Start of RECORDS FOR THE TASK
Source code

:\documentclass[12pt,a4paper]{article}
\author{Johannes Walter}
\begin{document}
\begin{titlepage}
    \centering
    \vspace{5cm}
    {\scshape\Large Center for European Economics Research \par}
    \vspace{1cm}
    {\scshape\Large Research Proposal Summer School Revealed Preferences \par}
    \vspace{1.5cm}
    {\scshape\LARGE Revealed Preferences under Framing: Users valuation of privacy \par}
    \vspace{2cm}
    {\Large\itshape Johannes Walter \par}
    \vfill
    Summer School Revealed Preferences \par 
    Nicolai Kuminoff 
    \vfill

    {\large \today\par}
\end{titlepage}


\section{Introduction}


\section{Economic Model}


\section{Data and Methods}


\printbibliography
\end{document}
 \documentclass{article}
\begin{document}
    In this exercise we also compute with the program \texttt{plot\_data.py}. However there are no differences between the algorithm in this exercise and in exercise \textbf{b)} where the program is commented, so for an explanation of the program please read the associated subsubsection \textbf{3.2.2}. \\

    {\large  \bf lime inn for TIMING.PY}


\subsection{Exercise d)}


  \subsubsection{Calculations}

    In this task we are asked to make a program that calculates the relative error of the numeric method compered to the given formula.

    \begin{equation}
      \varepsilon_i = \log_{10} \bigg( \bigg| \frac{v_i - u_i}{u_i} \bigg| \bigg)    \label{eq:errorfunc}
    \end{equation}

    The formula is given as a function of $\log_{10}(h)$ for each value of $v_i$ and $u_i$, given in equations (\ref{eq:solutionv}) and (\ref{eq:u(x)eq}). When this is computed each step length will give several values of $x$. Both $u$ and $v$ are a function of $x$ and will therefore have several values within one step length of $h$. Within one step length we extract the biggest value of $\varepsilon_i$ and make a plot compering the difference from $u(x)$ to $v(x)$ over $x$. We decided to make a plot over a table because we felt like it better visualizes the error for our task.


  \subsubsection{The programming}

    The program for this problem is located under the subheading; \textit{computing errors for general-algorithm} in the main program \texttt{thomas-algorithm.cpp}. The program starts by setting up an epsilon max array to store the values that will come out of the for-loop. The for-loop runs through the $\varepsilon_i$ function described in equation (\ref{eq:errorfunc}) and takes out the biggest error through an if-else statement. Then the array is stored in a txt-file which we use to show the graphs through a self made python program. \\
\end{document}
End of RECORDS FOR THE TASK
- [TASK] Transcribe the full listing, matching it exactly.

- [RESPONSE TO THE EXERCISE]
Source code

:\documentclass[12pt,a4paper]{article}
\author{Johannes Walter}
\begin{document}
\begin{titlepage}
    \centering
    \vspace{5cm}
    {\scshape\Large Center for European Economics Research \par}
    \vspace{1cm}
    {\scshape\Large Research Proposal Summer School Revealed Preferences \par}
    \vspace{1.5cm}
    {\scshape\LARGE Revealed Preferences under Framing: Users valuation of privacy \par}
    \vspace{2cm}
    {\Large\itshape Johannes Walter \par}
    \vfill
    Summer School Revealed Preferences \par 
    Nicolai Kuminoff 
    \vfill

    {\large \today\par}
\end{titlepage}


\section{Introduction}


\section{Economic Model}


\section{Data and Methods}


\printbibliography
\end{document}
 \documentclass{article}
\begin{document}
    In this exercise we also compute with the program \texttt{plot\_data.py}. However there are no differences between the algorithm in this exercise and in exercise \textbf{b)} where the program is commented, so for an explanation of the program please read the associated subsubsection \textbf{3.2.2}. \\

    {\large  \bf lime inn for TIMING.PY}


\subsection{Exercise d)}


  \subsubsection{Calculations}

    In this task we are asked to make a program that calculates the relative error of the numeric method compered to the given formula.

    \begin{equation}
      \varepsilon_i = \log_{10} \bigg( \bigg| \frac{v_i - u_i}{u_i} \bigg| \bigg)    \label{eq:errorfunc}
    \end{equation}

    The formula is given as a function of $\log_{10}(h)$ for each value of $v_i$ and $u_i$, given in equations (\ref{eq:solutionv}) and (\ref{eq:u(x)eq}). When this is computed each step length will give several values of $x$. Both $u$ and $v$ are a function of $x$ and will therefore have several values within one step length of $h$. Within one step length we extract the biggest value of $\varepsilon_i$ and make a plot compering the difference from $u(x)$ to $v(x)$ over $x$. We decided to make a plot over a table because we felt like it better visualizes the error for our task.


  \subsubsection{The programming}

    The program for this problem is located under the subheading; \textit{computing errors for general-algorithm} in the main program \texttt{thomas-algorithm.cpp}. The program starts by setting up an epsilon max array to store the values that will come out of the for-loop. The for-loop runs through the $\varepsilon_i$ function described in equation (\ref{eq:errorfunc}) and takes out the biggest error through an if-else statement. Then the array is stored in a txt-file which we use to show the graphs through a self made python program. \\
\end{document}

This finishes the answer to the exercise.